Being shit at shutting up and multiplying, or at shutting up in general, isn't treated as a failure in the community. There's no social pressure to actually win, as long as you agree that "yes, winning is good".

And there's a good reason for this. Everyone is compassionate and gets that changing yourself is hard, and so when somebody makes a post like "I can't force myself do the most basic things, like getting up early", people just go "here are some tips that helped me". Which is the correct thing to say, if the only thing you can say are words.

And rationalists think that words/beliefs are the only things that exist, with some communities believing false things and some communities believing true things.

Which is nonsense! Proper communities have people who exemplify community values, and it works because people learn by imitation. Who is the shiny beacon of light in the LW community, when it comes to winning and not having the right beliefs? I dunno.

Oh. It's Harry Potter.

Oh boy, this does not bode well.

Addendum: the Dragon Army case study

Dragon Army was a rationalist sharehouse with supposedly draconian rules. See its charter:

What is Dragon Army [Barracks]? It’s a high­-commitment, high-­standards, high­investment group house model with centralized leadership and an up­-or-­out participation norm, designed to a) improve its members and b) actually accomplish medium-­to-­large scale tasks requiring long­term coordination.
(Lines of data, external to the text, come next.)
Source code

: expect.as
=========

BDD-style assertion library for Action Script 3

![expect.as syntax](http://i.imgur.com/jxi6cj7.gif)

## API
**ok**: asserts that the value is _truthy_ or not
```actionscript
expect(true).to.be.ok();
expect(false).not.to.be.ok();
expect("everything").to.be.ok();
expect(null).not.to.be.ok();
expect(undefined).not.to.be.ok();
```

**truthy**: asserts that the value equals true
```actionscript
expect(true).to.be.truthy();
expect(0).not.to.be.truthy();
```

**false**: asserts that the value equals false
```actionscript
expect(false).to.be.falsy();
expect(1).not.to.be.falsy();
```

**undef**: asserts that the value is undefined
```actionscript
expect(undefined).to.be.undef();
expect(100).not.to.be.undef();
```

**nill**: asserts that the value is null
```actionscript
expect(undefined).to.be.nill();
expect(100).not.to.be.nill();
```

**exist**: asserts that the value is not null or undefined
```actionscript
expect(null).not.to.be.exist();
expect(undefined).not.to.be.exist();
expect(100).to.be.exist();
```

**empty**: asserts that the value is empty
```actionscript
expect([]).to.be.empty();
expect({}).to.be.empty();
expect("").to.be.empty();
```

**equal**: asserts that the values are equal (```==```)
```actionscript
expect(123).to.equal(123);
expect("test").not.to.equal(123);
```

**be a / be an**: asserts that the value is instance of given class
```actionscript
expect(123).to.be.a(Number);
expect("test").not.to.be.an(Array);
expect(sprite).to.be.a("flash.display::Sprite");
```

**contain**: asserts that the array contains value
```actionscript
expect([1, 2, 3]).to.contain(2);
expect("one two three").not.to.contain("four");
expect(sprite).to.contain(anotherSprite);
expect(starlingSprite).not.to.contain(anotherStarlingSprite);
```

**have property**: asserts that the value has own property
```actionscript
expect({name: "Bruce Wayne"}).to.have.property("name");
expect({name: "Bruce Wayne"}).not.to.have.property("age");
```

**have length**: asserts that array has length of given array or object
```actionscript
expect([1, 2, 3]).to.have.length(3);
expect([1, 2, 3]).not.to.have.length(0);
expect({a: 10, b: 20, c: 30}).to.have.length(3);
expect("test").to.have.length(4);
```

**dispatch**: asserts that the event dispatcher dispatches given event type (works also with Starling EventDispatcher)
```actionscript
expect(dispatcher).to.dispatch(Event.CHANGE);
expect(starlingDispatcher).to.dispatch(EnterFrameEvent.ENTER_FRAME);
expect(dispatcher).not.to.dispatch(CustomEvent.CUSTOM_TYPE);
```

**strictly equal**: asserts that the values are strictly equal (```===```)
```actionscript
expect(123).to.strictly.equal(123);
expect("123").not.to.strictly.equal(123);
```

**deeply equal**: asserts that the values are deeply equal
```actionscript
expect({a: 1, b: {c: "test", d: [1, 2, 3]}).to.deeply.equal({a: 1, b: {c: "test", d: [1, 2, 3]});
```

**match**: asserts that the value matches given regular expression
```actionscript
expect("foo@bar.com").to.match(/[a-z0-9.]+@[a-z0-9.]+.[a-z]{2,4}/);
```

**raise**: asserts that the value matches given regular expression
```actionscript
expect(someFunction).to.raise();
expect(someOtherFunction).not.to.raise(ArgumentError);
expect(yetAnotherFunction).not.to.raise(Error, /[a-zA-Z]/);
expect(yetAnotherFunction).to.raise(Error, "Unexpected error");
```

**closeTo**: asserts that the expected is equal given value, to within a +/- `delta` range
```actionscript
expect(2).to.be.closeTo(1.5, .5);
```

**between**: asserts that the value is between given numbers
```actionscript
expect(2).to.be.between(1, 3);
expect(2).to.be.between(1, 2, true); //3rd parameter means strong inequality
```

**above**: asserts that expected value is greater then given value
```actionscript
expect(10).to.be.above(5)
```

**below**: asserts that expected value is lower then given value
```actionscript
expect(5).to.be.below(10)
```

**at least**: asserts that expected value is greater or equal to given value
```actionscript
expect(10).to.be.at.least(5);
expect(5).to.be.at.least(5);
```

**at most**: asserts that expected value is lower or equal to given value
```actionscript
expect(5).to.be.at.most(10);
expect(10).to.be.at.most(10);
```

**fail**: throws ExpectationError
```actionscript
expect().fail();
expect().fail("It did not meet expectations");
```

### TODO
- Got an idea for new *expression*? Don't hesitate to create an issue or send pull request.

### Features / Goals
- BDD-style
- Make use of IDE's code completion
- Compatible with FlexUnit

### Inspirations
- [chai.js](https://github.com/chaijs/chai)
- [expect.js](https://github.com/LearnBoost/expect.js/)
Tongue-­in­-cheek referred to as the “fascist/authoritarian take on rationalist housing,” which has no doubt contributed to my being vulnerable to strawmanning but was nevertheless the correct joke to be making, lest people underestimate rather than overestimate the constraints they were signing up for.

Everybody was like "oh no it might be a cult". Except that if you think about it, this is exactly what a workplace is. High-commitment? Check. High-standards? Check. Improve its members? Check. Longterm coordination? Check. Giving people orders? Check.

This is not a cult. This is commonplace. Most adult people are engaged in this kind of thing, because they have jobs.

Correspondingly, when I evaluate the retrospective from the point of view of a manager, I see someone who isn't a great manager:

While setting personal boundaries is a skill I could improve in its own right, having a “nobody in Dragon Army is responsible for anything Dragon Army” day each week would’ve been net positive for everyone.

[...] As a simple but representative example, we didn’t get formal weekly check-ins off the ground until several months in.

[...] I didn’t give enough orders. I didn’t provide as much structure as half the house showed up hoping for, in part to avoid transgressing with the other half of the house.

[...] Actually check in on the ~20h/wk requirement. One Dragon, late in the game, asked outright “So, do we actually have standards, or not?” and the answer was “No, and it’s my fault.”

This sounds fancy, so I will translate:

  • Didn't set up weekends (!)
  • Didn't do 1:1s
  • Didn't give orders because was afraid to give orders
  • Didn't even ensure people worked for 20h/week

I'd say that this is "below average" for a workplace, except that a lot of workplaces are shit, so it's above average but still not great. I am a self-taught manager with very little experience. I expect I will be at Duncan's level in half a year. But Duncan was the Curriculum Director at CFAR at the time!

"Knows the importance of standards and is willing to bite significant bullets about them, but can't set a standard and hold people accountable to that standard" is a version of "knows to shut up and multiply but can't shut up".

So I'd say it's a drastic mismatch between "has an understanding of the principles behind things" (high) and "has the ability to follow those principles" (not very high). Which is my whole point!